------ Given data ------
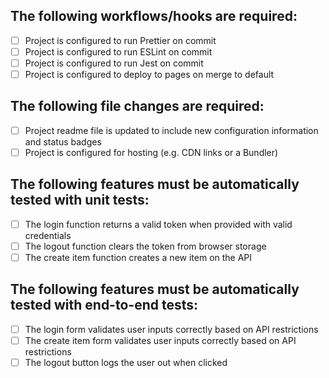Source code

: ## The following workflows/hooks are required:

- [ ] Project is configured to run Prettier on commit
- [ ] Project is configured to run ESLint on commit
- [ ] Project is configured to run Jest on commit
- [ ] Project is configured to deploy to pages on merge to default

## The following file changes are required:

- [ ] Project readme file is updated to include new configuration information and status badges
- [ ] Project is configured for hosting (e.g. CDN links or a Bundler)

## The following features must be automatically tested with unit tests:

- [ ] The login function returns a valid token when provided with valid credentials
- [ ] The logout function clears the token from browser storage
- [ ] The create item function creates a new item on the API

## The following features must be automatically tested with end-to-end tests:

- [ ] The login form validates user inputs correctly based on API restrictions
- [ ] The create item form validates user inputs correctly based on API restrictions
- [ ] The logout button logs the user out when clicked

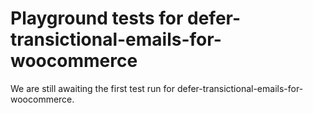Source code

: # Playground tests for defer-transictional-emails-for-woocommerce
We are still awaiting the first test run for defer-transictional-emails-for-woocommerce.
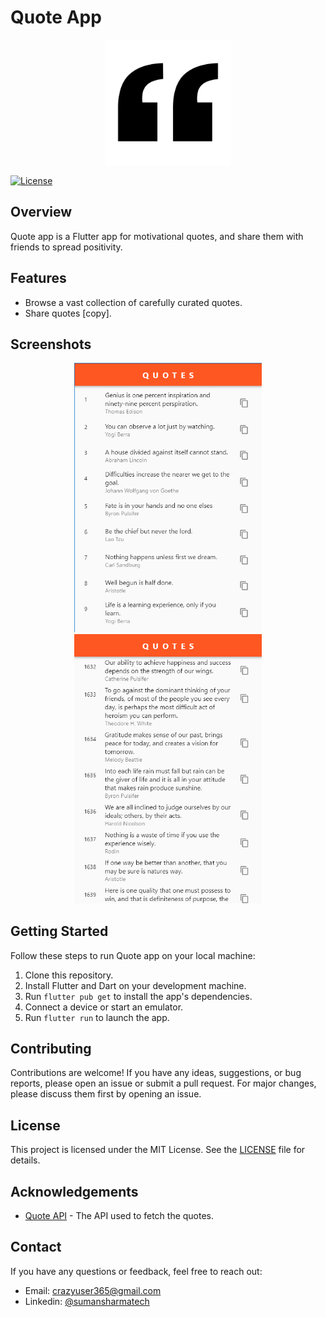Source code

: # Quote App

<p align="center">
  <img src="assets/icons/appicon.png" alt="Quote app logo" width="200" height="200">
</p>

[![License](https://img.shields.io/badge/license-MIT-blue.svg)](LICENSE)

## Overview
Quote app is a Flutter app for motivational quotes, and share them with friends to spread positivity.

## Features
- Browse a vast collection of carefully curated quotes.
- Share quotes [copy].

## Screenshots
<!-- Add some screenshots of your app in action -->
<p align="center">
  <img src="assets/ss/screenshot1.png" alt="Screenshot 1" width="300">
  <img src="assets/ss/screenshot2.png" alt="Screenshot 2" width="300">
</p>

## Getting Started
Follow these steps to run Quote app on your local machine:

1. Clone this repository.
2. Install Flutter and Dart on your development machine.
3. Run `flutter pub get` to install the app's dependencies.
4. Connect a device or start an emulator.
5. Run `flutter run` to launch the app.

## Contributing
Contributions are welcome! If you have any ideas, suggestions, or bug reports, please open an issue or submit a pull request. For major changes, please discuss them first by opening an issue.

## License
This project is licensed under the MIT License. See the [LICENSE](LICENSE) file for details.

## Acknowledgements
- [Quote API](https://type.fit/api/quotes) - The API used to fetch the quotes.

## Contact
If you have any questions or feedback, feel free to reach out:
- Email: crazyuser365@gmail.com
- Linkedin: [@sumansharmatech](https://www.linkedin.com/in/sumansharmatech/)
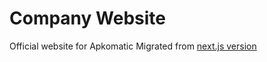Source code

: # Company Website

Official website for Apkomatic
Migrated from [next.js version](https://github.com/apkomatic-tech/apkomatic-website)

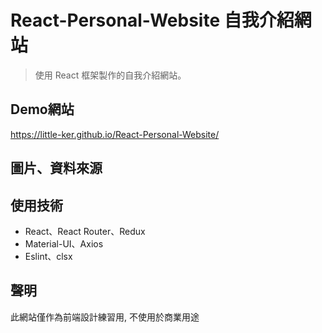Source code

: # React-Personal-Website 自我介紹網站

> 使用 React 框架製作的自我介紹網站。

## Demo網站
https://little-ker.github.io/React-Personal-Website/

## 圖片、資料來源

## 使用技術
- React、React Router、Redux
- Material-UI、Axios
- Eslint、clsx

## 聲明
此網站僅作為前端設計練習用, 不使用於商業用途
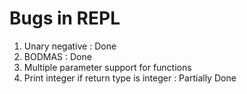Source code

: # Bugs in REPL

1. Unary negative : Done
2. BODMAS : Done
3. Multiple parameter support for functions
4. Print integer if return type is integer : Partially Done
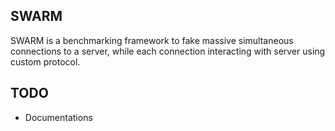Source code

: SWARM
-----

SWARM is a benchmarking framework to fake massive simultaneous connections to
a server, while each connection interacting with server using custom protocol.


TODO
----

* Documentations
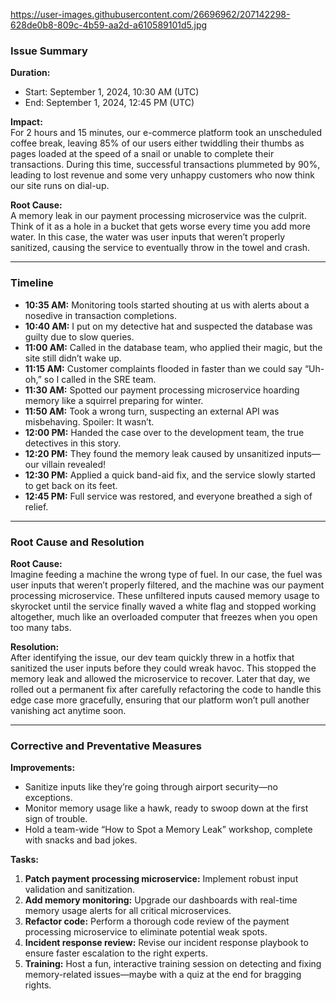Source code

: https://user-images.githubusercontent.com/26696962/207142298-628de0b8-809c-4b59-aa2d-a610589101d5.jpg

### Issue Summary

**Duration:**  
- Start: September 1, 2024, 10:30 AM (UTC)  
- End: September 1, 2024, 12:45 PM (UTC)

**Impact:**  
For 2 hours and 15 minutes, our e-commerce platform took an unscheduled coffee break, leaving 85% of our users either twiddling their thumbs as pages loaded at the speed of a snail or unable to complete their transactions. During this time, successful transactions plummeted by 90%, leading to lost revenue and some very unhappy customers who now think our site runs on dial-up.

**Root Cause:**  
A memory leak in our payment processing microservice was the culprit. Think of it as a hole in a bucket that gets worse every time you add more water. In this case, the water was user inputs that weren’t properly sanitized, causing the service to eventually throw in the towel and crash.

---

### Timeline

- **10:35 AM:** Monitoring tools started shouting at us with alerts about a nosedive in transaction completions.
- **10:40 AM:** I put on my detective hat and suspected the database was guilty due to slow queries.
- **11:00 AM:** Called in the database team, who applied their magic, but the site still didn’t wake up.
- **11:15 AM:** Customer complaints flooded in faster than we could say “Uh-oh,” so I called in the SRE team.
- **11:30 AM:** Spotted our payment processing microservice hoarding memory like a squirrel preparing for winter.
- **11:50 AM:** Took a wrong turn, suspecting an external API was misbehaving. Spoiler: It wasn’t.
- **12:00 PM:** Handed the case over to the development team, the true detectives in this story.
- **12:20 PM:** They found the memory leak caused by unsanitized inputs—our villain revealed!
- **12:30 PM:** Applied a quick band-aid fix, and the service slowly started to get back on its feet.
- **12:45 PM:** Full service was restored, and everyone breathed a sigh of relief.

---

### Root Cause and Resolution

**Root Cause:**  
Imagine feeding a machine the wrong type of fuel. In our case, the fuel was user inputs that weren’t properly filtered, and the machine was our payment processing microservice. These unfiltered inputs caused memory usage to skyrocket until the service finally waved a white flag and stopped working altogether, much like an overloaded computer that freezes when you open too many tabs.

**Resolution:**  
After identifying the issue, our dev team quickly threw in a hotfix that sanitized the user inputs before they could wreak havoc. This stopped the memory leak and allowed the microservice to recover. Later that day, we rolled out a permanent fix after carefully refactoring the code to handle this edge case more gracefully, ensuring that our platform won’t pull another vanishing act anytime soon.

---

### Corrective and Preventative Measures

**Improvements:**  
- Sanitize inputs like they’re going through airport security—no exceptions.
- Monitor memory usage like a hawk, ready to swoop down at the first sign of trouble.
- Hold a team-wide “How to Spot a Memory Leak” workshop, complete with snacks and bad jokes.

**Tasks:**
1. **Patch payment processing microservice:** Implement robust input validation and sanitization.
2. **Add memory monitoring:** Upgrade our dashboards with real-time memory usage alerts for all critical microservices.
3. **Refactor code:** Perform a thorough code review of the payment processing microservice to eliminate potential weak spots.
4. **Incident response review:** Revise our incident response playbook to ensure faster escalation to the right experts.
5. **Training:** Host a fun, interactive training session on detecting and fixing memory-related issues—maybe with a quiz at the end for bragging rights.
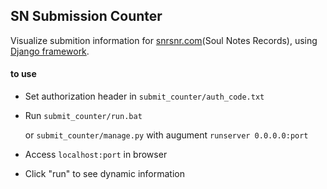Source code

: ## SN Submission Counter
 Visualize submition information for [snrsnr.com](https://snrsnr.com "snrsnr.com")(Soul Notes Records), using [Django framework](https://github.com/django/django "Django").
 
#### to use
- Set authorization header in `submit_counter/auth_code.txt`

- Run `submit_counter/run.bat`

	or `submit_counter/manage.py` with augument `runserver 0.0.0.0:port`

- Access `localhost:port` in browser

- Click "run" to see dynamic information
------
* Problem description: Each line that includes the string "open" should be copied from the data.

* Exercise result:
Contributions are welcome! If you have any ideas, suggestions, or bug reports, please open an issue or submit a pull request. For major changes, please discuss them first by opening an issue.
Imagine feeding a machine the wrong type of fuel. In our case, the fuel was user inputs that weren’t properly filtered, and the machine was our payment processing microservice. These unfiltered inputs caused memory usage to skyrocket until the service finally waved a white flag and stopped working altogether, much like an overloaded computer that freezes when you open too many tabs.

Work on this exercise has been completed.